Records from a collection
=== Begin Enclosure ===

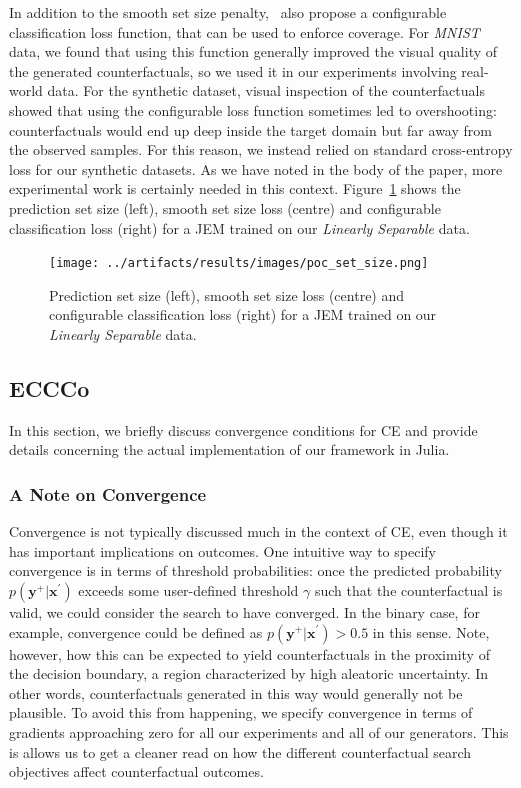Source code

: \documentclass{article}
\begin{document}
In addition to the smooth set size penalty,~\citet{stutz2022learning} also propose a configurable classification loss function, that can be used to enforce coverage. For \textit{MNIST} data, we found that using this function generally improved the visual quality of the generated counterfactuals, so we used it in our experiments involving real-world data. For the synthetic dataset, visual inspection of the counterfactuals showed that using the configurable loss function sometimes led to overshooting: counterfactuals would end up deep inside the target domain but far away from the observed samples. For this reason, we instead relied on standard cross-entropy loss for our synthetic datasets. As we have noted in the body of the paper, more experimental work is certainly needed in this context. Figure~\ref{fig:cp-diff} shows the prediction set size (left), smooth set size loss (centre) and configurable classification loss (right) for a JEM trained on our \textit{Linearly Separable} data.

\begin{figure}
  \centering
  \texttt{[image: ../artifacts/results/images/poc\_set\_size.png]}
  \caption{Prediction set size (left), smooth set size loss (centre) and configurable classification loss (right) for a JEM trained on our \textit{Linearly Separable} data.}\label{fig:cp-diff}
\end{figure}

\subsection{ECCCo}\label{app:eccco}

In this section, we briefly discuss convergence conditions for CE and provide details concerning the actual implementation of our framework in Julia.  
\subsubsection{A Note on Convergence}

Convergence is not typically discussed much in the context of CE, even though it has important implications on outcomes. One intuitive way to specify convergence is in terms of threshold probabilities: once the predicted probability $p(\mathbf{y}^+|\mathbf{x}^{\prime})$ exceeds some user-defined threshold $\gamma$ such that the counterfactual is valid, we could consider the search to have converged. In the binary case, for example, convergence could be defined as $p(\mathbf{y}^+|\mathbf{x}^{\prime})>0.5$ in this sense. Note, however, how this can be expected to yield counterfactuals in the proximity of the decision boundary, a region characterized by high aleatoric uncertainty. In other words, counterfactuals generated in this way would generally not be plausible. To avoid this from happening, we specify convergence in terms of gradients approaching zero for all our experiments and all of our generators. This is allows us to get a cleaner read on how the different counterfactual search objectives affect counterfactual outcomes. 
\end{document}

=== End Enclosure ===

◆ What you are asked to do
Reproduce the data above in full, exactly, with the images removed.

◆ Answer for the task
Source code

: \documentclass{article}
\begin{document}
In addition to the smooth set size penalty,~\citet{stutz2022learning} also propose a configurable classification loss function, that can be used to enforce coverage. For \textit{MNIST} data, we found that using this function generally improved the visual quality of the generated counterfactuals, so we used it in our experiments involving real-world data. For the synthetic dataset, visual inspection of the counterfactuals showed that using the configurable loss function sometimes led to overshooting: counterfactuals would end up deep inside the target domain but far away from the observed samples. For this reason, we instead relied on standard cross-entropy loss for our synthetic datasets. As we have noted in the body of the paper, more experimental work is certainly needed in this context. Figure~\ref{fig:cp-diff} shows the prediction set size (left), smooth set size loss (centre) and configurable classification loss (right) for a JEM trained on our \textit{Linearly Separable} data.

\begin{figure}
  \centering
  \texttt{[image: ../artifacts/results/images/poc\_set\_size.png]}
  \caption{Prediction set size (left), smooth set size loss (centre) and configurable classification loss (right) for a JEM trained on our \textit{Linearly Separable} data.}\label{fig:cp-diff}
\end{figure}

\subsection{ECCCo}\label{app:eccco}

In this section, we briefly discuss convergence conditions for CE and provide details concerning the actual implementation of our framework in Julia.  
\subsubsection{A Note on Convergence}

Convergence is not typically discussed much in the context of CE, even though it has important implications on outcomes. One intuitive way to specify convergence is in terms of threshold probabilities: once the predicted probability $p(\mathbf{y}^+|\mathbf{x}^{\prime})$ exceeds some user-defined threshold $\gamma$ such that the counterfactual is valid, we could consider the search to have converged. In the binary case, for example, convergence could be defined as $p(\mathbf{y}^+|\mathbf{x}^{\prime})>0.5$ in this sense. Note, however, how this can be expected to yield counterfactuals in the proximity of the decision boundary, a region characterized by high aleatoric uncertainty. In other words, counterfactuals generated in this way would generally not be plausible. To avoid this from happening, we specify convergence in terms of gradients approaching zero for all our experiments and all of our generators. This is allows us to get a cleaner read on how the different counterfactual search objectives affect counterfactual outcomes. 
\end{document}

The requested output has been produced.